Pas grand-chose. «Il m’a tirée par les cheveux en me disant : « Tu aimes ça hein ? ».» Elle s’interrompt. «Il avait l’air malade.» À cause de son handicap, elle n’aurait pas eu la force de lui résister. «Je me suis lavée avec du vinaigre et j’ai jeté mes vêtements.»

Le prévenu l’aurait voulue sous sa coupe, au point de la remballer avec ses papiers si elle ne le satisfaisait pas. «Il devenait hystérique au téléphone quand je remettais un rendez-vous. Il m’a détruite. Il me poursuit dans mes rêves.» Ce témoignage en particulier est accablant. Il dépeint le prévenu comme un «prédateur sans scrupules au système rôdé», selon l’avocat des parties civiles.

Interrogé à son tour, Gilbert, médiocre, assure avoir entretenu une relation suivie et consentie avec l’une de ses clientes. À l’écouter, elles ont toutes menti. «Beaucoup de choses fausses ont été dites. Tout ne s’est pas passé comme elles l’ont raconté», répond-il au juge. «Je n’ai jamais exercé de pression, de menaces ou essayé de profiter de ma position, je n’ai jamais voulu faire de mal ou obtenir des faveurs sexuelles. Je n’ai jamais été violent.»

Le prévenu rejette tout sur les femmes qui «exagèrent», dit son incompréhension, puis reconnaît avoir fait «beaucoup d’erreurs». «Ce n’est qu’un échantillon de beaucoup de femmes. Vous les avez presque toutes draguées et vous avez fait un enfant à l’une d’elles. C’est toujours le même schéma. Combien de relations aviez-vous en même temps ?», lui assène le président. «Vous n’auriez sans doute pas osé vous conduire de cette manière avec des femmes qui ne dépendaient pas de votre aide.»

Trois ans de salaire et l’euro symbolique

La commune de Sanem et son office social «ne sont pas les victimes principales dans l’affaire», mais «par ricochet, étant donné le comportement inacceptable du prévenu». Gilbert a été suspendu avec effet immédiat après que des collègues ont dénoncé les faits présumés au collègue échevinal, pour ensuite faire l’objet d’une procédure disciplinaire pendant trois ans avant d’être révoqué. Entre-temps, le prévenu a déposé une plainte en diffamation, avant d’écrire une lettre d’aveux au conseil de discipline, a indiqué l’avocat de la commune.

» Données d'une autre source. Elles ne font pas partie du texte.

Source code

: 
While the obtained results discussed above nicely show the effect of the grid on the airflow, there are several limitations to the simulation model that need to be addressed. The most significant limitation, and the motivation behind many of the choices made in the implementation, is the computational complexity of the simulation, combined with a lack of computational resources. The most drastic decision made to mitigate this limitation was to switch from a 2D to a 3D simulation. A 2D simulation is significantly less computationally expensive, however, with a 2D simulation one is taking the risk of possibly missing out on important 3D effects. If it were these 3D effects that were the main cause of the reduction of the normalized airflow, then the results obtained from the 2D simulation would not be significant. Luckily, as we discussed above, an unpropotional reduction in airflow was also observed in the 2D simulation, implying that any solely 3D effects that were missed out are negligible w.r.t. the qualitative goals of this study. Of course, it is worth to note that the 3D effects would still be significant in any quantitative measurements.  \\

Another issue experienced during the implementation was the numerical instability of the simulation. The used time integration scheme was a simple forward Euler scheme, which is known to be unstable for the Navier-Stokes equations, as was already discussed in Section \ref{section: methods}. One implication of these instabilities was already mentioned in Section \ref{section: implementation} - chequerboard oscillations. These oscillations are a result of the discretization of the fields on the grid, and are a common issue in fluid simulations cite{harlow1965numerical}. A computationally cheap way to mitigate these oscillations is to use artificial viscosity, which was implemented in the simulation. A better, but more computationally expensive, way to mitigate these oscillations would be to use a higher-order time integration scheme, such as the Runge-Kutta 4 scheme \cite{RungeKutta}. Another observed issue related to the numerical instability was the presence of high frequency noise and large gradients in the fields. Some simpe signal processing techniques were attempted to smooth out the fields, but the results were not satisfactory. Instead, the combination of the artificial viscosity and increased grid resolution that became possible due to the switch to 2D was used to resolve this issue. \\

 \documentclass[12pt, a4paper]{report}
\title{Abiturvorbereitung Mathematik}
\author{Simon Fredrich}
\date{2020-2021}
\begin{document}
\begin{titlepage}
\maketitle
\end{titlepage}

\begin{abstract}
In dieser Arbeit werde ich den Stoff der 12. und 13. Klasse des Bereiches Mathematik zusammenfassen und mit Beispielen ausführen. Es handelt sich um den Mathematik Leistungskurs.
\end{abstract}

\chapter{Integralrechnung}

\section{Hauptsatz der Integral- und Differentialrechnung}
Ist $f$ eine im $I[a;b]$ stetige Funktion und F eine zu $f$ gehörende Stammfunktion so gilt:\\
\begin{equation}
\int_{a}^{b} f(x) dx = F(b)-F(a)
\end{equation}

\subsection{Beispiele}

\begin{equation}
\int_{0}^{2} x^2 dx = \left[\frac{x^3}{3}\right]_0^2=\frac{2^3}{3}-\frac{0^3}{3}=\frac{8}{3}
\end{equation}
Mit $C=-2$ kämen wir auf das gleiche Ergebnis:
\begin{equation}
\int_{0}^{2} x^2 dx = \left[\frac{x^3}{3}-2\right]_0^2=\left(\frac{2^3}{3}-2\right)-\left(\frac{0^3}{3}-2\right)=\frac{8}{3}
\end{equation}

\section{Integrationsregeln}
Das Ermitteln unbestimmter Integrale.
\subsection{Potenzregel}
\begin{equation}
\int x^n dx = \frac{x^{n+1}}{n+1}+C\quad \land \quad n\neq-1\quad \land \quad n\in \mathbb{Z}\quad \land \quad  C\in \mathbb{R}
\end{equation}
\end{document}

L’administration communale et son office social se sont portés parties civiles, arguant d’une atteinte à leur réputation. Ils réclament 480 000 euros – l’équivalent de trois ans de salaire et d’avantages – et l’euro symbolique pour dommage moral.

Des rumeurs couraient dans la commune depuis plusieurs années pourtant, malgré une rebuffade du bourgmestre de l’époque. Pendant des années, Gilbert aurait abusé de femmes en toute impunité.